In rapid-release environments, manual regression cannot keep pace with the change rate. Lack of automation makes regression testing a bottleneck or causes it to be skipped.
Class Activity
- Bug fix: Course registration now correctly prevents students from registering for more than 6 courses per semester.
- New feature: A "dark mode" toggle has been added to the UI settings page.
- Classify each change as the trigger for progressive testing, regressive testing, or both. Justify your answer.
- For the bug fix (change 1), identify tests that satisfy each of the 3 regression objectives.
- List 3 modules (other than Course Registration) where side-effect regression tests should be considered, and explain why each is at risk.
- What would you include in a regression test baseline for this system?

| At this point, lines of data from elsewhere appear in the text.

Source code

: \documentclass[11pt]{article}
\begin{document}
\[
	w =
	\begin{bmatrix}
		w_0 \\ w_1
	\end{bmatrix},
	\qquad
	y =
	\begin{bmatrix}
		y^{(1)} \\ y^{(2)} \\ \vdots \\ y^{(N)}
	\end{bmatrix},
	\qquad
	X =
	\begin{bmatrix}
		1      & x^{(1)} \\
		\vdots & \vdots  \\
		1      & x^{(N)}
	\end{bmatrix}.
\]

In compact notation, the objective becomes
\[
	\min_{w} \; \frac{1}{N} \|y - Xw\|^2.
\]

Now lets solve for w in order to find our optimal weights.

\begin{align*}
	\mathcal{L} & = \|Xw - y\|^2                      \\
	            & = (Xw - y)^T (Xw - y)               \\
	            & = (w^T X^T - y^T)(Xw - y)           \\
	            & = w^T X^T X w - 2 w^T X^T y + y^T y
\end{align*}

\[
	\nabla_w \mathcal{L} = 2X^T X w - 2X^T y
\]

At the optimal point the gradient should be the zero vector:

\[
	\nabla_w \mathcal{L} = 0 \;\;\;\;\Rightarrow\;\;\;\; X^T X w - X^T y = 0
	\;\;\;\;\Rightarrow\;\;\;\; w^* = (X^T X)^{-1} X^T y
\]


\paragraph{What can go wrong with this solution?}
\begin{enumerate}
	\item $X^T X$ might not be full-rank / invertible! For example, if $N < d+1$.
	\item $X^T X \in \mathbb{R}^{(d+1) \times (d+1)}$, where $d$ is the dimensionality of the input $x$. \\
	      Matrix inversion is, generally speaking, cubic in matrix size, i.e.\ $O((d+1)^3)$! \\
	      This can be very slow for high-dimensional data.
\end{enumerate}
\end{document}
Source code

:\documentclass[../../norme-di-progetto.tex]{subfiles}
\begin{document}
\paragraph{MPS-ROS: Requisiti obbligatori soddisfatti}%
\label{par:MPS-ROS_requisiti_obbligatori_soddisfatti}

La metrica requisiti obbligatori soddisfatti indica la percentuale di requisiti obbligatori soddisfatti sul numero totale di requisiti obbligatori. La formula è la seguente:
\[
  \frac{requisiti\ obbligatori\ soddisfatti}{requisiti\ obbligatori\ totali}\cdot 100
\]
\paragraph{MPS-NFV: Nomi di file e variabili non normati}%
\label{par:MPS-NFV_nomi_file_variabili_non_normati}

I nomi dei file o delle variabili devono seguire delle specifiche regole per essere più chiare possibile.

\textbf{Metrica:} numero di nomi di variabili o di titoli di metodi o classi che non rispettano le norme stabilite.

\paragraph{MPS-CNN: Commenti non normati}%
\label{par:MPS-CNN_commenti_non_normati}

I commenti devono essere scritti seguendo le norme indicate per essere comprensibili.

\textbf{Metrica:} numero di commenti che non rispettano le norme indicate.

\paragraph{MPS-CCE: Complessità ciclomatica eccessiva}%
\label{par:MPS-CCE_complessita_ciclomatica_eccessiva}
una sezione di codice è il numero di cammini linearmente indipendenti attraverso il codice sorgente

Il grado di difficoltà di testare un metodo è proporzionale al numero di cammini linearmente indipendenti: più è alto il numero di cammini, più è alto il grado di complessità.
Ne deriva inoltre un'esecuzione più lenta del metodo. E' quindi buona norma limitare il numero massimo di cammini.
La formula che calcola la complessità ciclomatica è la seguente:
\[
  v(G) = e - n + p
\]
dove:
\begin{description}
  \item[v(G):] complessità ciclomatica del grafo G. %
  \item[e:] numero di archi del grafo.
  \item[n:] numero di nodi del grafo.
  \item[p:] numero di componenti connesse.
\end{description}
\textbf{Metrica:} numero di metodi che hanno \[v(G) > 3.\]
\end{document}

- 2 marks: Correct classification of progressive vs regressive with justification.
- 3 marks: Regression tests correctly mapped to all 3 objectives for change 1.
- 3 marks: Reasonable risk justification for 3 side-effect modules.
- 2 marks: Appropriate regression baseline definition.
Exit Ticket
- In one sentence, state the formal problem that regression testing addresses (use the P, P′, T formulation).
- What is the difference between retesting and regression testing?
- Name the three objectives of regression testing and give a one-line description of each.
- Give two real-world maintenance scenarios (one corrective, one adaptive) that would trigger a regression test cycle.
Summary & Assignment
Regression testing is the safety net that ensures software quality does not degrade as a system evolves. It is triggered by any change — bug fix, new feature, refactor, or environment update — and serves three core objectives: confirm the fix, find related bugs, and check side effects. The fundamental challenge is that re-running the entire test suite after every change is impractical at scale.
- Regression testing is a maintenance activity, not a one-off event.
- Progressive testing verifies new code; regressive testing protects existing code.
- Three objectives: verify fix, find related bugs, check side effects.
- The regression testing problem (P, P′, T) motivates the need for selection, prioritization, and reduction strategies.
- For your mini-project, identify the last code change made (bug fix or new feature) and map it to one of the four maintenance types.
- Design a regression test plan for that change addressing all three regression objectives. List at least 8 test cases (IDs and descriptions).
- Identify which modules in your system are most at risk of side-effect regression for that change, and justify your answer using the concept of shared code paths or shared data.